◆ Description of the task ◆
What lines in the records below contain the string "cloudFrontClient"? Copy every one.

◆ Data in this exercise ◆

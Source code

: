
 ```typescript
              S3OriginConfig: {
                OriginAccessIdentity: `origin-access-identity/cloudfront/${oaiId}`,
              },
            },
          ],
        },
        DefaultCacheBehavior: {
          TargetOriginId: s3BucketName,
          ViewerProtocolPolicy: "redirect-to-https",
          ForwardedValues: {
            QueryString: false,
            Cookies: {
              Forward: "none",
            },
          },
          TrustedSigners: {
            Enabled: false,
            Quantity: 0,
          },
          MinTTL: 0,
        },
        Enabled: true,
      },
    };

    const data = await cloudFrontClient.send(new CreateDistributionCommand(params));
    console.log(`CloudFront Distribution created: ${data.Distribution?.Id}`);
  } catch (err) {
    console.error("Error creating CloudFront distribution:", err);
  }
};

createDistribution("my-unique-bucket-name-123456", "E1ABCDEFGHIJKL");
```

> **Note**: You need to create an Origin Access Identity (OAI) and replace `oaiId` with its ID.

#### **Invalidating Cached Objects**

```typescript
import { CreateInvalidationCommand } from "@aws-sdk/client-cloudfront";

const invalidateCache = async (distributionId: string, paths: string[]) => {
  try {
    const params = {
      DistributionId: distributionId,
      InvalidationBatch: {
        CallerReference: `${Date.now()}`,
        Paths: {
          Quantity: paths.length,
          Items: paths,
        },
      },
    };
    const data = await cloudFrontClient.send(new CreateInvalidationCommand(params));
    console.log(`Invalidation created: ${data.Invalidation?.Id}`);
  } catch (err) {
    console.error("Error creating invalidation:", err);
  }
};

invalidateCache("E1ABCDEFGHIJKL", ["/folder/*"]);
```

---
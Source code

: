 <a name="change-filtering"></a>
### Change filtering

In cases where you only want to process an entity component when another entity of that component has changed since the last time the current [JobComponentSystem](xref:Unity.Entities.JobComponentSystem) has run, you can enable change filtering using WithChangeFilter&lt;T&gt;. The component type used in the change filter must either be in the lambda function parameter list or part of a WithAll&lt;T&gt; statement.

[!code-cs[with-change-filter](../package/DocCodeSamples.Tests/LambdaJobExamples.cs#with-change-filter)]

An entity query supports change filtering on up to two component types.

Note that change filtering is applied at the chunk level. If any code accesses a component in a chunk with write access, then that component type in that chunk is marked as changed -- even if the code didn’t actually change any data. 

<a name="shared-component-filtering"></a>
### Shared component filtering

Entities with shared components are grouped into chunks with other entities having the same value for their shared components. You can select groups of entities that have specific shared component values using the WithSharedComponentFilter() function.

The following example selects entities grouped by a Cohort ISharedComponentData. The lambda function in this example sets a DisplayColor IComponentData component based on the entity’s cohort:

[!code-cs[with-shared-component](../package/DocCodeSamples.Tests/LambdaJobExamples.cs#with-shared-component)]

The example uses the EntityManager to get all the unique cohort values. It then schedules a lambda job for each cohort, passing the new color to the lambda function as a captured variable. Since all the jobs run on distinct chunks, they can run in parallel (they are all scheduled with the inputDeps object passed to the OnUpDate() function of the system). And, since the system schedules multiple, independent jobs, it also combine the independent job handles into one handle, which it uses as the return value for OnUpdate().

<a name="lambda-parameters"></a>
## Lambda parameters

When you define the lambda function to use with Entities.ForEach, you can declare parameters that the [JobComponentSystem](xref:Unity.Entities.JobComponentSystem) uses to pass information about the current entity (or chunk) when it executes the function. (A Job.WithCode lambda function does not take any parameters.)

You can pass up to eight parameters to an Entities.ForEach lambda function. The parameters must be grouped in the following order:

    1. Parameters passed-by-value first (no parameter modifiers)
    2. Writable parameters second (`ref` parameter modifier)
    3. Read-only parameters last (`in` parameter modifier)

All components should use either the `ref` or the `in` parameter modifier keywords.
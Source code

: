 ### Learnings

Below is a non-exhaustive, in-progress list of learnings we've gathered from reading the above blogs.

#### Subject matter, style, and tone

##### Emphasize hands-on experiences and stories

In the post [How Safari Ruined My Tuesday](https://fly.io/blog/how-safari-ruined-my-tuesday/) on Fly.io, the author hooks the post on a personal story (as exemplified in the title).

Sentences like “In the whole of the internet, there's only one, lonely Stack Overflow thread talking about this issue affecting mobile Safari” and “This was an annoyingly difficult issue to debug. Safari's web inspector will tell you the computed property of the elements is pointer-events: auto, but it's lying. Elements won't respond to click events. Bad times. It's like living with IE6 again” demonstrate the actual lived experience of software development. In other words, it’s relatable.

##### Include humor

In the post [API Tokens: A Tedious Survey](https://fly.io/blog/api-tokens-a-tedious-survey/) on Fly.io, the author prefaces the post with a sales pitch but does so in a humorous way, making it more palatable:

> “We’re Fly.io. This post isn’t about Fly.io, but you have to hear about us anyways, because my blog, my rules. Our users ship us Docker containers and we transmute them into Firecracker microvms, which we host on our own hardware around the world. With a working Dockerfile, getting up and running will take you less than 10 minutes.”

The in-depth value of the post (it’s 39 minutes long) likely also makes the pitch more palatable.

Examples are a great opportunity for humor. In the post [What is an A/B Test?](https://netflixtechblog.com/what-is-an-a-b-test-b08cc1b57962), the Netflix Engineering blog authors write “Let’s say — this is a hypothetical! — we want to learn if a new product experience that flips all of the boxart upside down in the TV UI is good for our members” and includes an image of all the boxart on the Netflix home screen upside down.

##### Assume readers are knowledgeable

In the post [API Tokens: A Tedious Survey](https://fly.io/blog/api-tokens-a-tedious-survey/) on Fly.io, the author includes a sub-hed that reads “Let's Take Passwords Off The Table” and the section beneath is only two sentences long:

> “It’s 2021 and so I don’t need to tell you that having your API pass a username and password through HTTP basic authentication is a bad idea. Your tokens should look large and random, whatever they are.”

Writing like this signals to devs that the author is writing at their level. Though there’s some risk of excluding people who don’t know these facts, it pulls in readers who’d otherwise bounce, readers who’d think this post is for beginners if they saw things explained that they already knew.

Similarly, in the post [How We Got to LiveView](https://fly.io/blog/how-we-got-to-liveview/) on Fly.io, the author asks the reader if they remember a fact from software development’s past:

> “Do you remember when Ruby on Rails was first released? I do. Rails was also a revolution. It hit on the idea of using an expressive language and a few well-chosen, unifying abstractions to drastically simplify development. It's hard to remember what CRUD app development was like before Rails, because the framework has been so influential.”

◆ Finished exercise ◆
    const data = await cloudFrontClient.send(new CreateDistributionCommand(params));
    const data = await cloudFrontClient.send(new CreateInvalidationCommand(params));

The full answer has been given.